# B 29 frozen in time



## bobbysocks (Feb 27, 2011)

i looked but couldnt find where this was posted before. a B29 crashed in greenland during the cold war. 50 years later a group went up and attempts to fly her out.


_View: https://www.youtube.com/watch?v=hFdFo9Yo0LI_


_View: https://www.youtube.com/watch?v=DOf2LS5JGM8_


_View: https://www.youtube.com/watch?v=qg4cz2Rt8TM_


_View: https://www.youtube.com/watch?v=Jan6-LdFdow_


_View: https://www.youtube.com/watch?v=-d6yEFhjXXg_


_View: https://www.youtube.com/watch?v=1tJb-bmgBC0_


----------



## BikerBabe (Feb 27, 2011)

Damn, what a documentary!
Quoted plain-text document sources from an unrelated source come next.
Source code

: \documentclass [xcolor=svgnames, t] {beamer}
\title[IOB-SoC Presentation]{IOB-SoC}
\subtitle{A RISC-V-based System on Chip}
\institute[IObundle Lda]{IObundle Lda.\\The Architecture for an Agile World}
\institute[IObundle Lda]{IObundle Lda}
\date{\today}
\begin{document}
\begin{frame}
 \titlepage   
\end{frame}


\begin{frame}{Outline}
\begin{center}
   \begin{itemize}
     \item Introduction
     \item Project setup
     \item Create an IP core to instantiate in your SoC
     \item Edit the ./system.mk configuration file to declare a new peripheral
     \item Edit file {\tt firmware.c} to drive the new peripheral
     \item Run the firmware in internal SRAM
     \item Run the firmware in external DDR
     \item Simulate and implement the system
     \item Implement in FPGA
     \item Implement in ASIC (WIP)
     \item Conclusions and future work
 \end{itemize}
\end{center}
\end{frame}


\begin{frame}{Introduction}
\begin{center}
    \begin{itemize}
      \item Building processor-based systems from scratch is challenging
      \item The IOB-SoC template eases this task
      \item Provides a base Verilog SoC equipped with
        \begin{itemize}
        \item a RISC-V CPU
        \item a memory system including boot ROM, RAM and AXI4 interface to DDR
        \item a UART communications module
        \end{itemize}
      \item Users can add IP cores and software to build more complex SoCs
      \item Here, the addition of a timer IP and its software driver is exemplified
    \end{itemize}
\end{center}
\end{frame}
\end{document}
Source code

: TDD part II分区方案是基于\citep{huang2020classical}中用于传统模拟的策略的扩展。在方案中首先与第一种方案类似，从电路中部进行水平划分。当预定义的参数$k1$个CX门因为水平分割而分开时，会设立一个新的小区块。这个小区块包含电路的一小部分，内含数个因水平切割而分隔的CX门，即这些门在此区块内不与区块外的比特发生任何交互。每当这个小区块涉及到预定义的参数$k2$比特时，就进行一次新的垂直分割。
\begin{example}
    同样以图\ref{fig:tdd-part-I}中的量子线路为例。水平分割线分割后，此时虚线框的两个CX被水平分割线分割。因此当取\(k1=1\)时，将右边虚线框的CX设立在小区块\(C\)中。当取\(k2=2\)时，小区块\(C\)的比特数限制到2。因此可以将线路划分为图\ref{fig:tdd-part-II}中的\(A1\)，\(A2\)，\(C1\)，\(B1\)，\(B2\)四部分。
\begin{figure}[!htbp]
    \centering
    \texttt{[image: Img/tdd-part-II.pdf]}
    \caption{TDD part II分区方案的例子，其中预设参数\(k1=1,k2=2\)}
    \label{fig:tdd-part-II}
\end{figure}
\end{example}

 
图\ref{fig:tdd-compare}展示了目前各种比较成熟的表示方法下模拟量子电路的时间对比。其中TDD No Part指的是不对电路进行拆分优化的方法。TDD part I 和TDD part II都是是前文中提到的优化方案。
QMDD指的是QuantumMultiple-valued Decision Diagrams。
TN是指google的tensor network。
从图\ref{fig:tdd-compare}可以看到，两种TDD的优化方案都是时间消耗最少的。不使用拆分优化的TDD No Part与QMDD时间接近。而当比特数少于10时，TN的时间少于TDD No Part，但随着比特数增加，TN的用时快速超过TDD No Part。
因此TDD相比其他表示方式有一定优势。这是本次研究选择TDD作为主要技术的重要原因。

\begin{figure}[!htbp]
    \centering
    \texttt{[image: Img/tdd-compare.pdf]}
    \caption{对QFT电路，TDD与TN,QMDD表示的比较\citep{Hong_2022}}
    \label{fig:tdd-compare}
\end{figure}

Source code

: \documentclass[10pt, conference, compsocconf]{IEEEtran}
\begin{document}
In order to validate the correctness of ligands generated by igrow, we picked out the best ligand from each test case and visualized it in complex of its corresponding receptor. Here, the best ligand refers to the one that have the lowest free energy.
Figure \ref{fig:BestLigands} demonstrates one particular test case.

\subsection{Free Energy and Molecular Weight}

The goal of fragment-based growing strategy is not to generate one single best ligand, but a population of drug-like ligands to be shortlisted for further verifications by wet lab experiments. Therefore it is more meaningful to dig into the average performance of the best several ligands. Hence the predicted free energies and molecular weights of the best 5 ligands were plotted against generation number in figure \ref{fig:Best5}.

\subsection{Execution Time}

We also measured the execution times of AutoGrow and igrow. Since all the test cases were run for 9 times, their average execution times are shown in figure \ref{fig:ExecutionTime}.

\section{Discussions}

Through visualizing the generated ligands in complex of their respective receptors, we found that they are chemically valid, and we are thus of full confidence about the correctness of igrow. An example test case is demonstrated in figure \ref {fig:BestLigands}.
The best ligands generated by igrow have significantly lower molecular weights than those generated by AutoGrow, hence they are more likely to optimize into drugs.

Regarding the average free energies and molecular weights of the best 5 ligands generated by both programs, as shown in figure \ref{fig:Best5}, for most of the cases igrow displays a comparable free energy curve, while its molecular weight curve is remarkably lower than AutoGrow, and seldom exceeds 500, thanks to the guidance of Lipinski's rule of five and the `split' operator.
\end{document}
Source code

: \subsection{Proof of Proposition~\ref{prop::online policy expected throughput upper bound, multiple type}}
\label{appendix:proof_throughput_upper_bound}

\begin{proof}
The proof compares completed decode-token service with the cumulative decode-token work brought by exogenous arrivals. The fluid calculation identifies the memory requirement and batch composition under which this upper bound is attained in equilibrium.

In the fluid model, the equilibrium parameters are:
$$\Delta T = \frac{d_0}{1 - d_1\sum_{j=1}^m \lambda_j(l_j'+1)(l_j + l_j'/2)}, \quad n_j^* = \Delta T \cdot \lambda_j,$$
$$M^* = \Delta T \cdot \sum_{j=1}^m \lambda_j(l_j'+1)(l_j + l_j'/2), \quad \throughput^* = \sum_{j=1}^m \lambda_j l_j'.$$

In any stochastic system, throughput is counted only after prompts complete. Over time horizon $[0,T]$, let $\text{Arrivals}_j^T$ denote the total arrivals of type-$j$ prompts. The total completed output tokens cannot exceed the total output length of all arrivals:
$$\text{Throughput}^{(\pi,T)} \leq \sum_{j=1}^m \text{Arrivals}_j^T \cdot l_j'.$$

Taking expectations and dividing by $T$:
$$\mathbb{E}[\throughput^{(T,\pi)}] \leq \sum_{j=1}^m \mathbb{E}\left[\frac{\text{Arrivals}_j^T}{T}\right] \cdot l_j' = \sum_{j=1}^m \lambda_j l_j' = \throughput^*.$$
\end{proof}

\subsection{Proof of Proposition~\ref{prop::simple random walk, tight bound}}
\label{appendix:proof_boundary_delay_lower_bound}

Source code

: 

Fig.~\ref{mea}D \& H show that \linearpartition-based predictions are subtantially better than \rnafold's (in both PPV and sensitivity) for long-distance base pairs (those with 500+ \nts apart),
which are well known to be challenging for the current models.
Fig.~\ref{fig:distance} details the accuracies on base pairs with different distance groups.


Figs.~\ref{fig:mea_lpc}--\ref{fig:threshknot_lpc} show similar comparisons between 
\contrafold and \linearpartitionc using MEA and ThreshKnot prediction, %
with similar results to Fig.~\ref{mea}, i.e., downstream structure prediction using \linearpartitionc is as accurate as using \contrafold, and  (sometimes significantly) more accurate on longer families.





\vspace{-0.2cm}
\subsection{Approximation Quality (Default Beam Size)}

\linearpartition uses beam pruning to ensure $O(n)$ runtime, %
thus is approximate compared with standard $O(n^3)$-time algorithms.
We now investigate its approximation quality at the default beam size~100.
Thanks for sharing!


----------



## Glider (Feb 27, 2011)

So close so very close.


----------



## Aaron Brooks Wolters (Feb 27, 2011)

Thank you for the links Bobbysocks!!


----------



## FlexiBull (Mar 2, 2011)

I don't believe it!


----------



## Gnomey (Mar 3, 2011)

Very interesting, thanks for sharing.


----------



## magnu (Mar 3, 2011)

I remember watching this when it was first aired . The feeling of shock and horror lingered for a long while


----------



## ccheese (Mar 5, 2011)

I remember this also, what a shame they couldn't bring her home.

Charles


----------



## Lucky13 (Mar 5, 2011)

Still makes me sad...


----------



## johnbr (Mar 5, 2011)

Me to they were so very close.


----------



## javlin (Mar 6, 2011)

Man talk about close sheezz I would of cried.


----------